● Exercise aim
For every line in the data below that contains "private", copy the line.
═════ Data for analysis ═════
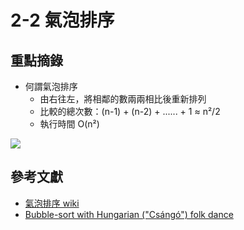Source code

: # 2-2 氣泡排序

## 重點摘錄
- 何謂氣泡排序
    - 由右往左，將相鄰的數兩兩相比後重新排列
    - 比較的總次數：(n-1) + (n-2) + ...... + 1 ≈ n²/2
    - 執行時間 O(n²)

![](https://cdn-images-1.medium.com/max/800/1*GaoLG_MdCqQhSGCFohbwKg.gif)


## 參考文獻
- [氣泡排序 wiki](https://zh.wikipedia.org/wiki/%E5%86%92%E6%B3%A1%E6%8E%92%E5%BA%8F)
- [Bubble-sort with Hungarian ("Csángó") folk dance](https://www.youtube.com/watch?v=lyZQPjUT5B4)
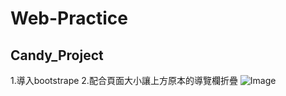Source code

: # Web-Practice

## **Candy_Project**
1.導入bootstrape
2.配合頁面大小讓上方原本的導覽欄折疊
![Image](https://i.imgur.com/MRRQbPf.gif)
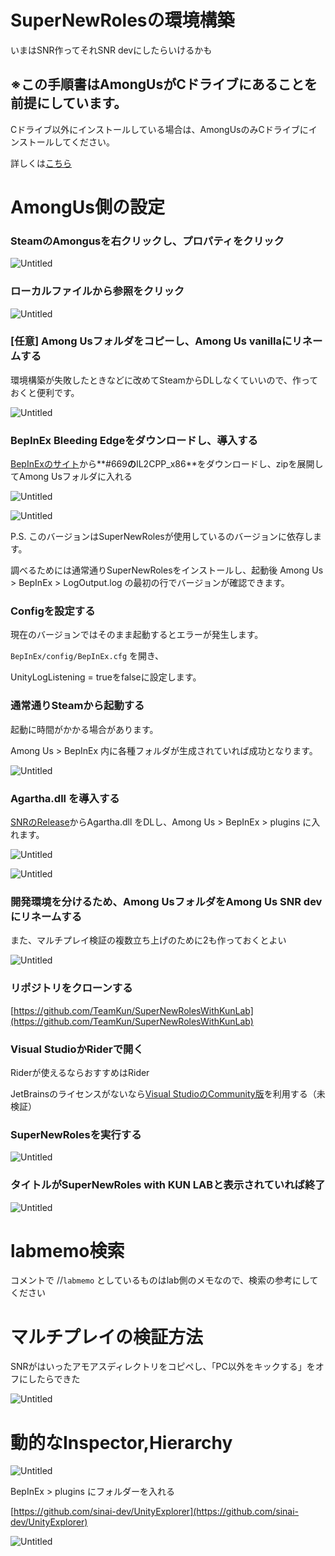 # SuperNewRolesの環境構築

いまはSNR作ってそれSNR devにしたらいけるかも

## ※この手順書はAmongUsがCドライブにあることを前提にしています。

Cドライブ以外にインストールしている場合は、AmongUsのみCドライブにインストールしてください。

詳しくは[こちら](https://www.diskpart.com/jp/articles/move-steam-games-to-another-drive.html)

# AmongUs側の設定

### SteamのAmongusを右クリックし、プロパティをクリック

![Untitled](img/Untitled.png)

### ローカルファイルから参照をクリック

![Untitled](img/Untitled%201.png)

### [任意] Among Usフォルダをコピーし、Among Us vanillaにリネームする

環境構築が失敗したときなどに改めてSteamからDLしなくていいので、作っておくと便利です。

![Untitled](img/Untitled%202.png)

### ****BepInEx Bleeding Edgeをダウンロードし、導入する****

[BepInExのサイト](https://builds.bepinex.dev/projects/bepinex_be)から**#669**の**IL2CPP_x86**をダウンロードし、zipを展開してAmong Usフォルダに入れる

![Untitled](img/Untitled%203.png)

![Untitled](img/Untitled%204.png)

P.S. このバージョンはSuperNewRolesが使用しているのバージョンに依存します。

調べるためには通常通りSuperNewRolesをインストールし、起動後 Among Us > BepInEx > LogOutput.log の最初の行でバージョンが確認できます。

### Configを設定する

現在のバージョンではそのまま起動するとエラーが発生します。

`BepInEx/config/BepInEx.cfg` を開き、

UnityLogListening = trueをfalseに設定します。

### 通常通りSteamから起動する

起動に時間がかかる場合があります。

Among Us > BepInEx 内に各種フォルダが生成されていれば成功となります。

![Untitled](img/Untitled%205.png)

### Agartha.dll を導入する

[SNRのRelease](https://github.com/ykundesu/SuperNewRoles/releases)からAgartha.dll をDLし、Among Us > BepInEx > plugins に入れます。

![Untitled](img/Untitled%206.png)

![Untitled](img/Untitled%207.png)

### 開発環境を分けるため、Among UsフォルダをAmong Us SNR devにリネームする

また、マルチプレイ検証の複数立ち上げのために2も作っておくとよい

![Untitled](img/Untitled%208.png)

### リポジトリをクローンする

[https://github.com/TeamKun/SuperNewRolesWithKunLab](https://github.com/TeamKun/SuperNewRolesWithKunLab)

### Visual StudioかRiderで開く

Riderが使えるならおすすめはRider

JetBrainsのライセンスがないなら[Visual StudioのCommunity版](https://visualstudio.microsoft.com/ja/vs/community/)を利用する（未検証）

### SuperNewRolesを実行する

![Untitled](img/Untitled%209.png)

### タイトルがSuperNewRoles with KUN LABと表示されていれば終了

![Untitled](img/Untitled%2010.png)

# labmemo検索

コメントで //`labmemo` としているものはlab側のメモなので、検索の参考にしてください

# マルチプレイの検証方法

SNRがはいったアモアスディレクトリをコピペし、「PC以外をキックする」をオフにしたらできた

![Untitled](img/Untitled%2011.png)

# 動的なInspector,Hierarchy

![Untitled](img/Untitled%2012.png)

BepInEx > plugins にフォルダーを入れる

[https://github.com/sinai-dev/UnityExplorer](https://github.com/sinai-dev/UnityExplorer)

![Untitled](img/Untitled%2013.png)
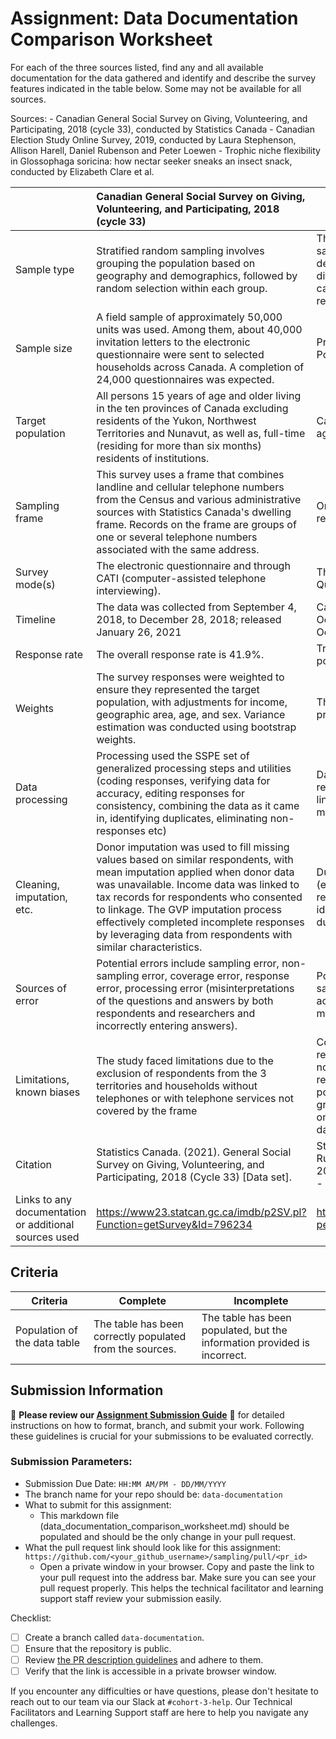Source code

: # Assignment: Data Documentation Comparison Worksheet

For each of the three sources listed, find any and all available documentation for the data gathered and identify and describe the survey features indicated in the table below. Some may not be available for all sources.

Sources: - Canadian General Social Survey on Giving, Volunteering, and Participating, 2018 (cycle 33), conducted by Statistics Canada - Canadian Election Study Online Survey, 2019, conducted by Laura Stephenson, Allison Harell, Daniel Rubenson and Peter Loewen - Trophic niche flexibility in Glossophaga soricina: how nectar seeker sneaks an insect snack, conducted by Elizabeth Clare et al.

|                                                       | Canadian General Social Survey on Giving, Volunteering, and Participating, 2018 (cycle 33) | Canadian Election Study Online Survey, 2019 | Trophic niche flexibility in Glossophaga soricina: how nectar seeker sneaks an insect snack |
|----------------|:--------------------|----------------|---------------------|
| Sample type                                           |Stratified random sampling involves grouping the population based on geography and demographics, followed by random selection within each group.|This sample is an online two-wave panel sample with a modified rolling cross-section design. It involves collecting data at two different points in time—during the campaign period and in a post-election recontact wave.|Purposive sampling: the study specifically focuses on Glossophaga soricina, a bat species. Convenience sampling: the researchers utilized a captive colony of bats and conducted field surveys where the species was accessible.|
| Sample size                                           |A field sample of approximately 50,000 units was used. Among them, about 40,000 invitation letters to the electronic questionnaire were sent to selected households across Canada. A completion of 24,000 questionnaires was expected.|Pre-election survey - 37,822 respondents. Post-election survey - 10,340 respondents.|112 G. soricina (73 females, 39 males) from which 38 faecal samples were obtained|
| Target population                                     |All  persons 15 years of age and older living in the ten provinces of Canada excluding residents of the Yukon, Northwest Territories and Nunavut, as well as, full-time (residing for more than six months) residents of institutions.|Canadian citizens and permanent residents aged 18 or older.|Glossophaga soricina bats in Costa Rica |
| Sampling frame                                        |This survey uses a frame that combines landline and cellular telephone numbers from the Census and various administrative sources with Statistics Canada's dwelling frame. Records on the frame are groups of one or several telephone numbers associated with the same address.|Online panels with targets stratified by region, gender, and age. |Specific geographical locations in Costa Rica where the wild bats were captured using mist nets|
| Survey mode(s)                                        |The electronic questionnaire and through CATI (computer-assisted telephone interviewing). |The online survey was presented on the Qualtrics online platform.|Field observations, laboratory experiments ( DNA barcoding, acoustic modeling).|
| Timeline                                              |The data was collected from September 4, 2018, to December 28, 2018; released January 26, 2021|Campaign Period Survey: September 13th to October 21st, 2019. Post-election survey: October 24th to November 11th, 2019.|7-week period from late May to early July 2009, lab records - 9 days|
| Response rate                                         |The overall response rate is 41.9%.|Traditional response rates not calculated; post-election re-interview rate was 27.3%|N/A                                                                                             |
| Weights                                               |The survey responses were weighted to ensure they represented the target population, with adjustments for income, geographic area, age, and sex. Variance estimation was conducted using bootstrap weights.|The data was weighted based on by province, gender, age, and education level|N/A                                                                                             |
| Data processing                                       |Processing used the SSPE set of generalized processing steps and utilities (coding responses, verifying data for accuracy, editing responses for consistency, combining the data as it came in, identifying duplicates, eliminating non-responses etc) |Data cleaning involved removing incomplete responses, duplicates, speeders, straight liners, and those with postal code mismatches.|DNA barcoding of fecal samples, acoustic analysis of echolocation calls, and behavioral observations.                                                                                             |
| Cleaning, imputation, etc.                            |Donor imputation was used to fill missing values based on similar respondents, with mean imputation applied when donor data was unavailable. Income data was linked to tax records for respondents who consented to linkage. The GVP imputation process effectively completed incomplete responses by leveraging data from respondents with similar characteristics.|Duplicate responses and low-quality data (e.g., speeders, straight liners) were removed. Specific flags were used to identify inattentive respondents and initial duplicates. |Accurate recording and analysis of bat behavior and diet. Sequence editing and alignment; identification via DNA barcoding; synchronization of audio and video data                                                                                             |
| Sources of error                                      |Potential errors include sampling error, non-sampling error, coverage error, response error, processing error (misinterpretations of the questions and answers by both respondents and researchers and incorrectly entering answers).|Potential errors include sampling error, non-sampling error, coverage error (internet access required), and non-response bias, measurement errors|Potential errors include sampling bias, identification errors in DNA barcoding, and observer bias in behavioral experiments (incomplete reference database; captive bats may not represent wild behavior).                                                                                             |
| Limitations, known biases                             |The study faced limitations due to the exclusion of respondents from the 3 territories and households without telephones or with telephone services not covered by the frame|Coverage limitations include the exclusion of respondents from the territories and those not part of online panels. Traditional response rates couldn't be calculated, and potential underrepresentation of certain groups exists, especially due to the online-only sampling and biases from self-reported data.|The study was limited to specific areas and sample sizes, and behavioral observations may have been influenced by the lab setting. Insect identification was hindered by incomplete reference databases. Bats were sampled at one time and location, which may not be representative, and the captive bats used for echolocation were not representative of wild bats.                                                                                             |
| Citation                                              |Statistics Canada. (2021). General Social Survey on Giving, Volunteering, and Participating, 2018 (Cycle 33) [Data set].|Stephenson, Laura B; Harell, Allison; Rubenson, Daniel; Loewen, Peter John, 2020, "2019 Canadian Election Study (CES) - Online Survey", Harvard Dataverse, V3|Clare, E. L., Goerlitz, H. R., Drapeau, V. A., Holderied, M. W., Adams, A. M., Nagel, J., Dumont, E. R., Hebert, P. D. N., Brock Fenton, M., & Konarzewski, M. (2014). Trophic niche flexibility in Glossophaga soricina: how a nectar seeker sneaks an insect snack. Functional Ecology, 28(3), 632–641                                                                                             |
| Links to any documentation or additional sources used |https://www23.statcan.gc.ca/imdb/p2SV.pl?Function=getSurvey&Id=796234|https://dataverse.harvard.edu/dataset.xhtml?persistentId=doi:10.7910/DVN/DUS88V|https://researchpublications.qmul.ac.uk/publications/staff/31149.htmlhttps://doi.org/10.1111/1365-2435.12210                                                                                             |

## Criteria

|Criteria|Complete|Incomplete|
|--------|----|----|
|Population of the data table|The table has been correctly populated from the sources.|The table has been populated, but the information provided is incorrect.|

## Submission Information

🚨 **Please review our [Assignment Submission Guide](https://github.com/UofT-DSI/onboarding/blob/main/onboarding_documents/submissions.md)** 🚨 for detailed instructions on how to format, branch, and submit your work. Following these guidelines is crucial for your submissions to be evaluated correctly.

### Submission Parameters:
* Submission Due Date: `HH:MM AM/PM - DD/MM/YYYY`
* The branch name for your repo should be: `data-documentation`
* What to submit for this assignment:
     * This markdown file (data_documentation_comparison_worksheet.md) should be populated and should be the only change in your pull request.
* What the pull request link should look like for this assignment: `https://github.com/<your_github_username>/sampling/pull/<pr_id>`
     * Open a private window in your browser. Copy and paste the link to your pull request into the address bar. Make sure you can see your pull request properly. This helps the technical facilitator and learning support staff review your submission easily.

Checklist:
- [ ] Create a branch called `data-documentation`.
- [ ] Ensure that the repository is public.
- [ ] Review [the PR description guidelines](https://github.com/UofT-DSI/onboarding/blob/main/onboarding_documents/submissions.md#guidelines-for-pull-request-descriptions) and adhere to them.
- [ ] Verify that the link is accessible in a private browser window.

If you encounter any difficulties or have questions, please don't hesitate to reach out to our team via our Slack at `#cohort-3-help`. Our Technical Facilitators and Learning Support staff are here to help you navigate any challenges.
═════
● Task output
     * Open a private window in your browser. Copy and paste the link to your pull request into the address bar. Make sure you can see your pull request properly. This helps the technical facilitator and learning support staff review your submission easily.
- [ ] Verify that the link is accessible in a private browser window.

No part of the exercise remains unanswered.